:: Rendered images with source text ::
☆ ☆ ☆ ☆ ☆ ☆ ☆

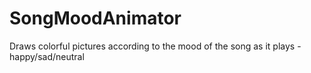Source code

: # SongMoodAnimator
Draws colorful pictures according to the mood of the song as it plays - happy/sad/neutral
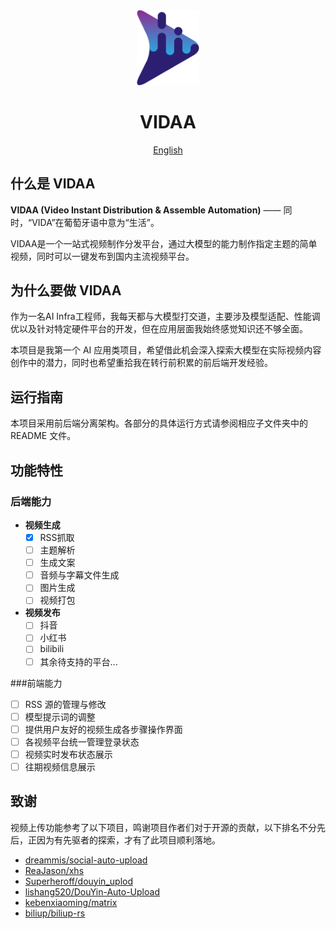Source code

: <div align=center>
<img  src="docs/LOGO.svg"  width="100" />
</div>

<h1 align="center">
  VIDAA
</h1>

<p align="center">
  <a href="./docs/README_EN.md">English</a>
</p>

## 什么是 VIDAA

**VIDAA (Video Instant Distribution & Assemble Automation)** —— 同时，“VIDA”在葡萄牙语中意为“生活”。

VIDAA是一个一站式视频制作分发平台，通过大模型的能力制作指定主题的简单视频，同时可以一键发布到国内主流视频平台。

## 为什么要做 VIDAA

作为一名AI Infra工程师，我每天都与大模型打交道，主要涉及模型适配、性能调优以及针对特定硬件平台的开发，但在应用层面我始终感觉知识还不够全面。

本项目是我第一个 AI 应用类项目，希望借此机会深入探索大模型在实际视频内容创作中的潜力，同时也希望重拾我在转行前积累的前后端开发经验。

## 运行指南

本项目采用前后端分离架构。各部分的具体运行方式请参阅相应子文件夹中的 README 文件。

## 功能特性

### 后端能力

- **视频生成**
  - [x] RSS抓取
  - [ ] 主题解析
  - [ ] 生成文案
  - [ ] 音频与字幕文件生成
  - [ ] 图片生成
  - [ ] 视频打包
- **视频发布**
  - [ ] 抖音
  - [ ] 小红书
  - [ ] bilibili
  - [ ] 其余待支持的平台...

###前端能力

- [ ] RSS 源的管理与修改
- [ ] 模型提示词的调整
- [ ] 提供用户友好的视频生成各步骤操作界面
- [ ] 各视频平台统一管理登录状态
- [ ] 视频实时发布状态展示
- [ ] 往期视频信息展示

## 致谢

视频上传功能参考了以下项目，鸣谢项目作者们对于开源的贡献，以下排名不分先后，正因为有先驱者的探索，才有了此项目顺利落地。

- [dreammis/social-auto-upload](https://github.com/dreammis/social-auto-upload)
- [ReaJason/xhs](https://github.com/ReaJason/xhs)
- [Superheroff/douyin_uplod](https://github.com/Superheroff/douyin_uplod)
- [lishang520/DouYin-Auto-Upload](https://github.com/lishang520/DouYin-Auto-Upload)
- [kebenxiaoming/matrix](https://github.com/kebenxiaoming/matrix)
- [biliup/biliup-rs](https://github.com/biliup/biliup-rs)
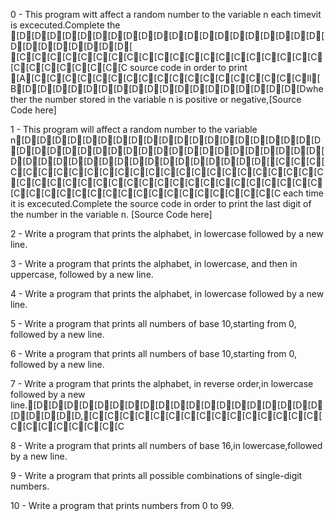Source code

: 0 - This program witt affect a random number to the variable n each timevit is excecuted.Complete the [D[D[D[D[D[D[D[D[D[D[D[D[D[D[D[D[D[D[D[D[D[D[D[D[D[D[D[D[ [C[C[C[C[C[C[C[C[C[C[C[C[C[C[C[C[C[C[C[C[C[C[C[C[C[C[C[C source code in order to print [A[C[C[C[C[C[C[C[C[C[C[C[C[C[C[C[C[C[Cll[B[D[D[D[D[D[D[D[D[D[D[D[D[D[D[D[D[D[D[Dwhether the number stored in the variable n is positive or negative,[Source Code here]

1 -  This program will affect a random number to the variable n[D[D[D[D[D[D[D[D[D[D[D[D[D[D[D[D[D[D[D[D[D[D[D[D[D[D[D[D[D[D[D[D[D[D[D[D[D[D[D[D[D[D[D[D[D[D[D[D[D[D[D[D[D[D[D[D[D[[C[C[C[C[C[C[C[C[C[C[C[C[C[C[C[C[C[C[C[C[C[C[C[C[C[C[C[C[C[C[C[C[C[C[C[C[C[C[C[C[C[C[C[C[C[C[C[C[C[C[C[C[C[C[C[C[C[C[C[C[C[C each time it is excecuted.Complete the source code in order to print the last digit of the number in the variable n. [Source Code here]

2 - Write a program that prints the alphabet, in lowercase followed by a new line.

3 - Write a program that prints the alphabet, in lowercase, and then in uppercase, followed by a new line.

4 - Write a program that prints the alphabet, in lowercase followed by a new line.

5 - Write a program that prints all numbers of base 10,starting from 0, followed by a new line.

6 - Write a program that prints all numbers of base 10,starting from 0, followed by a new line.

7 - Write a program that prints the alphabet, in reverse order,in lowercase followed by a new line.[D[D[D[D[D[D[D[D[D[D[D[D[D[D[D[D[D[D[D[D[D[D[D[D,[C[C[C[C[C[C[C[C[C[C[C[C[C[C[C[C[C[C[C[C[C[C[C

8 - Write a program that prints all numbers of base 16,in lowercase,followed by a new line.

9 - Write a program that prints all possible combinations of single-digit numbers.

10 - Write a program that prints numbers from 0 to 99.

☆ ☆ ☆ ☆ ☆ ☆ ☆

:: Required work ::
Copy out every line of the data in which the word "affect" is found.

:: Answer box ::
: 0 - This program witt affect a random number to the variable n each timevit is excecuted.Complete the [D[D[D[D[D[D[D[D[D[D[D[D[D[D[D[D[D[D[D[D[D[D[D[D[D[D[D[D[ [C[C[C[C[C[C[C[C[C[C[C[C[C[C[C[C[C[C[C[C[C[C[C[C[C[C[C[C source code in order to print [A[C[C[C[C[C[C[C[C[C[C[C[C[C[C[C[C[C[Cll[B[D[D[D[D[D[D[D[D[D[D[D[D[D[D[D[D[D[D[Dwhether the number stored in the variable n is positive or negative,[Source Code here]
1 -  This program will affect a random number to the variable n[D[D[D[D[D[D[D[D[D[D[D[D[D[D[D[D[D[D[D[D[D[D[D[D[D[D[D[D[D[D[D[D[D[D[D[D[D[D[D[D[D[D[D[D[D[D[D[D[D[D[D[D[D[D[D[D[D[[C[C[C[C[C[C[C[C[C[C[C[C[C[C[C[C[C[C[C[C[C[C[C[C[C[C[C[C[C[C[C[C[C[C[C[C[C[C[C[C[C[C[C[C[C[C[C[C[C[C[C[C[C[C[C[C[C[C[C[C[C[C each time it is excecuted.Complete the source code in order to print the last digit of the number in the variable n. [Source Code here]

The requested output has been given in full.